1. Status of Edix

(Written in response to a private email)

Work has largely stalled.

I am now thinking of abandoning it and taking what I have learnt to Edita 2.0, sharing as much code and infrastructure with the original (Edita) as possible.

Making copies of those files, so there are two things to maintain, no longer sounds like my best idea, and I have run out of steam given that file printing/ report painter(/publisher)/bookmarks/several case and clipboard functions/ code folding/(un)comment/compare/directory compare/common code analysis/ database viewer(/verify)/macro management/lots of options/some help features/ project(/directory/recovery) tree handling/word wrap/message area, and probably quite a few other features are all outstanding.
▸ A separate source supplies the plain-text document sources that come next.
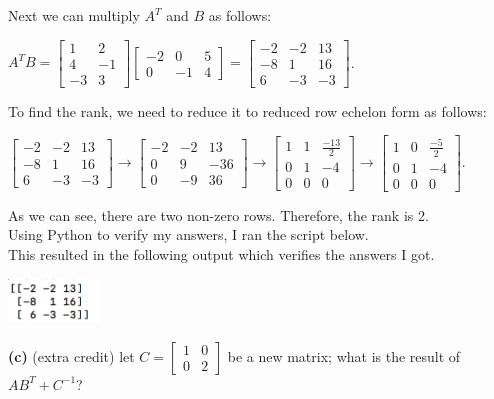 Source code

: \documentclass[a4paper]{article}
\begin{document}
Next we can multiply $A^T$ and $B$ as follows:
\begin{center}
$A^TB =
\begin{bmatrix}
  1 & 2\\
  4 & -1\\
  -3 & 3
\end{bmatrix}
\begin{bmatrix}
  -2 & 0 & 5\\
  0 & -1 & 4
\end{bmatrix}=
\begin{bmatrix}
  -2 & -2 & 13\\
  -8 & 1 & 16\\
  6 & -3 & -3
\end{bmatrix}$.
\end{center}
To find the rank, we need to reduce it to reduced row echelon form as follows:
\begin{center}
  $\begin{bmatrix}
    -2 & -2 & 13\\
    -8 & 1 & 16\\
    6 & -3 & -3
  \end{bmatrix}
  \to
  \begin{bmatrix}
    -2 & -2 & 13\\
    0 & 9 & -36\\
    0 & -9 & 36
  \end{bmatrix}
  \to
  \begin{bmatrix}
    1 & 1 & \frac{-13}{2}\\
    0 & 1 & -4\\
    0 & 0 & 0
  \end{bmatrix}
  \to
  \begin{bmatrix}
    1 & 0 & \frac{-5}{2}\\
    0 & 1 & -4\\
    0 & 0 & 0
  \end{bmatrix}$.
\end{center}
As we can see, there are two non-zero rows.  Therefore, the rank is 2.\\
Using Python to verify my answers, I ran the script below.\\

This resulted in the following output which verifies the answers I got.\\
\begin{center}
  \includegraphics[width=0.18\textwidth]{goodMatrix.jpg}
\end{center}
\textbf{(c)} (extra credit) let $C =
\begin{bmatrix}
  1 & 0\\
  0 & 2
\end{bmatrix}$
be a new matrix; what is the result of $AB^T+C^{-1}$?\\
\end{document}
Obviously not all source files can be shared but one thing I will not miss is keeping Edita/syn/Euphoria.syn and Edita/syn/Phix.syn in step, and /help/Phix.txt in both Edita and Edix.

Right now I want enhance the File/Tabs List (Ctrl T) option to make it the best way to switch files. The existing listview would probably still be available, but disappear when another tab/radio option is selected, to be replaced by a tree/filter/whatever. As you say, multiple open tabs lose their charm once you go above a dozen or so. Ideas welcome.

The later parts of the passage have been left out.